A town within a city, a rebel neighborhood within a well-ordered society. This is Christiania (Freetown), Denmark, a small community smack dab in the middle of Copenhagen, Denmark. Within this community are tiny houses, built by hand and with whatever materials are within reach.
Christiania began in 1971 as an occupation of disused army barracks in the southern portion of Copenhagen near a lake. The 900 or so freethinking individuals who inhabit the area are a self governing community who refuse to pay taxes to the Danish government, run their own businesses and schools, live without cars on unpaved roads, build their own houses, restaurants and civil buildings and even have their own currency.
Until 2004, one of the main attractions in Christiania was a series of hash stands on the main thoroughfare, which was named Pusher Street. While hard drugs have always been banned by community law, the hash trade was a burgeoning business for Christiania until the Danish government finally cracked down and the town was forced to refocus its business ventures. Visitors now come to Christiania for inexpensive, ethnic food, music concerts, coffee shops, yoga studios, farmers’ markets and handmade gift stalls. However, there is still a drug element in parts of the town.
The tiny houses of Christiania are wild, freeform, colorful and charming. A vernacular architecture that blends in with surrounding trees and flowers. Walking around the park-like neighborhoods, you would never guess you are right in the middle of the city. Birds are singing, there are fish in the large lake in the middle of Christiania and community members ride around on bikes.

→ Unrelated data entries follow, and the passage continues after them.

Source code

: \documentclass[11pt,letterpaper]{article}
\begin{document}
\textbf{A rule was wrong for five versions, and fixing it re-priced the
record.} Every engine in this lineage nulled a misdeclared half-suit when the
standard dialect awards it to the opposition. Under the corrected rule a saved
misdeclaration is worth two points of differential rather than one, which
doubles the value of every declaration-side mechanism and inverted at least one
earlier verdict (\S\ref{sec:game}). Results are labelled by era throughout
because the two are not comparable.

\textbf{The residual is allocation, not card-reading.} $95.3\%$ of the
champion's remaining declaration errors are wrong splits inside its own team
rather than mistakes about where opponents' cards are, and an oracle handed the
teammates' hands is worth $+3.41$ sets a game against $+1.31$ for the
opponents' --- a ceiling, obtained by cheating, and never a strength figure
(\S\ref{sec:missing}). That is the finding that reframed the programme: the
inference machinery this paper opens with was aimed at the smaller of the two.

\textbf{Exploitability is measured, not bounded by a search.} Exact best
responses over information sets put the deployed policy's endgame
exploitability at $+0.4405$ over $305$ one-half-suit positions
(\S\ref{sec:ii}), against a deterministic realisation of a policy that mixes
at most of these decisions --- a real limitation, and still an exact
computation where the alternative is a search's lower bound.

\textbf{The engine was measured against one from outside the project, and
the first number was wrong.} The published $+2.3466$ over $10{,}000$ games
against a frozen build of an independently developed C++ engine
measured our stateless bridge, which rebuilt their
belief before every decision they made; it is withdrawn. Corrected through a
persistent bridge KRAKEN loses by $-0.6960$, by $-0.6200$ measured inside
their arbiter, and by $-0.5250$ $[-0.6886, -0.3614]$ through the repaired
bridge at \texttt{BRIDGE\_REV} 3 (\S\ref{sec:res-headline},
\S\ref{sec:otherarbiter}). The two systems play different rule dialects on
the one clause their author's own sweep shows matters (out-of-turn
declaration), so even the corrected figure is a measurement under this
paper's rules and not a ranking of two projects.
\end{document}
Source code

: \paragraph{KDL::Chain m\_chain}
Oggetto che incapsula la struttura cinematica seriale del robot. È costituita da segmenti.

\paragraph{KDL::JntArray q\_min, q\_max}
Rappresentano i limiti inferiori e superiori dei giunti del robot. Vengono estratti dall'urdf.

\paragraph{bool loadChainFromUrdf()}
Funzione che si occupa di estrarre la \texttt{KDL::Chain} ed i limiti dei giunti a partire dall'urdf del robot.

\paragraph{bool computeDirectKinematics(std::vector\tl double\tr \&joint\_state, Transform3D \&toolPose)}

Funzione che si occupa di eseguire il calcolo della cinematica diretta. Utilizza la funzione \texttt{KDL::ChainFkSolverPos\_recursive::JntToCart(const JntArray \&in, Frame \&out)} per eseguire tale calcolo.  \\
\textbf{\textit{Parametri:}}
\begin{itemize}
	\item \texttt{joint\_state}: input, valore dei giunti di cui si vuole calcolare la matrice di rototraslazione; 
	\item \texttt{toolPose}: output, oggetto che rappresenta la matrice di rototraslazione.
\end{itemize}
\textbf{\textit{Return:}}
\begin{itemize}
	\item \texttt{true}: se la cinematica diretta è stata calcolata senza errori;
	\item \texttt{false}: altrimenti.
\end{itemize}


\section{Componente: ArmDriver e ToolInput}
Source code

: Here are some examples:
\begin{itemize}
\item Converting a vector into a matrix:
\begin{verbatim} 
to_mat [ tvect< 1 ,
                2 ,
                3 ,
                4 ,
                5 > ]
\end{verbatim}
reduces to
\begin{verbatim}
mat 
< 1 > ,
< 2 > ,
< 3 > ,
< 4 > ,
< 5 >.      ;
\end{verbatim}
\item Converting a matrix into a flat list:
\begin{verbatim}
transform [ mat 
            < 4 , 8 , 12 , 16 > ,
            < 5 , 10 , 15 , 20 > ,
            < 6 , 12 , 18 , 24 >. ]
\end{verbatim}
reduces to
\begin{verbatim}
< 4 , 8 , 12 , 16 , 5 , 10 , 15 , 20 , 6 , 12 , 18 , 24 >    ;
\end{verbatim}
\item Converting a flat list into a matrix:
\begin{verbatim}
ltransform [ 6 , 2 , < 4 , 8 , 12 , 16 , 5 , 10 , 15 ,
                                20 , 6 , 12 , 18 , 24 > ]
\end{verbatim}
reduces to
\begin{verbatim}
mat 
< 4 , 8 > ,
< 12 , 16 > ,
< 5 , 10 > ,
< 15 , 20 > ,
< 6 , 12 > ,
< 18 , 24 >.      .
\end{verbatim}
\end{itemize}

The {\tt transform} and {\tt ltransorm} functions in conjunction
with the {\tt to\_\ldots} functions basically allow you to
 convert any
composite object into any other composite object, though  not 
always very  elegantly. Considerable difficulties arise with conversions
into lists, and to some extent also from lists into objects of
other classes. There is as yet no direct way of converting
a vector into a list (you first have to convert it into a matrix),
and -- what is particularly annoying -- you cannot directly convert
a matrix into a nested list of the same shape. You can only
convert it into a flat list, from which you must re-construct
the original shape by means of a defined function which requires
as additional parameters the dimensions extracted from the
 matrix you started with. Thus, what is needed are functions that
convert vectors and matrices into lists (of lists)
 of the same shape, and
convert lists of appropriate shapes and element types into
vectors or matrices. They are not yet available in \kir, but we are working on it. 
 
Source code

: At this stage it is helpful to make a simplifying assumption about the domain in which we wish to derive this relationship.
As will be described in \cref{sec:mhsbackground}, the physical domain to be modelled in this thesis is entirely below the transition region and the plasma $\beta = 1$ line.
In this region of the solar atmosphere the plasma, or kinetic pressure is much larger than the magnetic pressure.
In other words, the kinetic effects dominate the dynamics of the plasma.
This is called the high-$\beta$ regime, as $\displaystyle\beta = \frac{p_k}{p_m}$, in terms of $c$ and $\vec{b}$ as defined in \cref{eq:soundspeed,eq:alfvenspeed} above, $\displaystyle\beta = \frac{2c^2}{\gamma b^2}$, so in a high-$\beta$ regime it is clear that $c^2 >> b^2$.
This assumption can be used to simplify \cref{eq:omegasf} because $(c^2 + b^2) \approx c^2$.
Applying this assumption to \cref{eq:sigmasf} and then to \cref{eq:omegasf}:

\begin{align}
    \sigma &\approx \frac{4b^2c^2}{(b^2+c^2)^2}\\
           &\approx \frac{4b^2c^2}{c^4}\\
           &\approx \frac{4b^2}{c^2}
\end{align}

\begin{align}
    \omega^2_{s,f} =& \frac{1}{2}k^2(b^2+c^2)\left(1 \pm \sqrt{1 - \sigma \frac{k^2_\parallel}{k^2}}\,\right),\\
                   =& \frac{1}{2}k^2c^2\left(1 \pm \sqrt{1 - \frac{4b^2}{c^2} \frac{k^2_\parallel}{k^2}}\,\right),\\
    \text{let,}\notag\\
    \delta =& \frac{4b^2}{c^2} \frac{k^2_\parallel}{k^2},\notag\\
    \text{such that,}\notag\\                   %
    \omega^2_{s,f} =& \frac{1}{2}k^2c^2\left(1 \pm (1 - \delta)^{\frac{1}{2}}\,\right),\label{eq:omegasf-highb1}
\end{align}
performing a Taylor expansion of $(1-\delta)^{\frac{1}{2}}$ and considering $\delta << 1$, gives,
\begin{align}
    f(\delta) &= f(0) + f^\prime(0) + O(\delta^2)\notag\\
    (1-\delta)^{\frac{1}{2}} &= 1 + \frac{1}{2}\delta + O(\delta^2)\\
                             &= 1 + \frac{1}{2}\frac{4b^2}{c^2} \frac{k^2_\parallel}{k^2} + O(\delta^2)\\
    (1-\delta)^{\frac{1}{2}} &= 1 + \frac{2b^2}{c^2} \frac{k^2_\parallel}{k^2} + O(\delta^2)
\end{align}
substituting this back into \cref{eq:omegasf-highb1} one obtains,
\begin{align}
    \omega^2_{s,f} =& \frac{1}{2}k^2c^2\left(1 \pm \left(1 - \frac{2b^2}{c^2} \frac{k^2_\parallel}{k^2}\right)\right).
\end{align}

My husband and I visited the Christiania “hardware store”, a three story barn which features hundreds of racks and shelves full of recycled wood, windows, appliances, handmade furniture and other building materials. We saw a man with a bike and bike trailer carrying his three small children ride into the store. He and the children loaded up the trailer with some trim wood and they all gaily pedaled away, back to their house-in-progress.
Some of the Christiania houses are even re-created from old shepherds huts, bathhouses and gypsy wagons.
However, photos of the houses, people, children and Pusher Street are discouraged. This is a hippie throwback community, but it is still home to hundreds of people who choose to raise their children in Christiania rather than out in Copenhagen proper. Most pro-Christiania citizens believe that the Danish government wants the community disbanded, probably because they are located on one of the most expensive and beautiful areas of the city.
Photos don’t do it justice, you just have to visit Christiania and see it for yourself. When you do, don’t forget to pick up a “Bevar Christiania”, or “Save Christiania” sticker.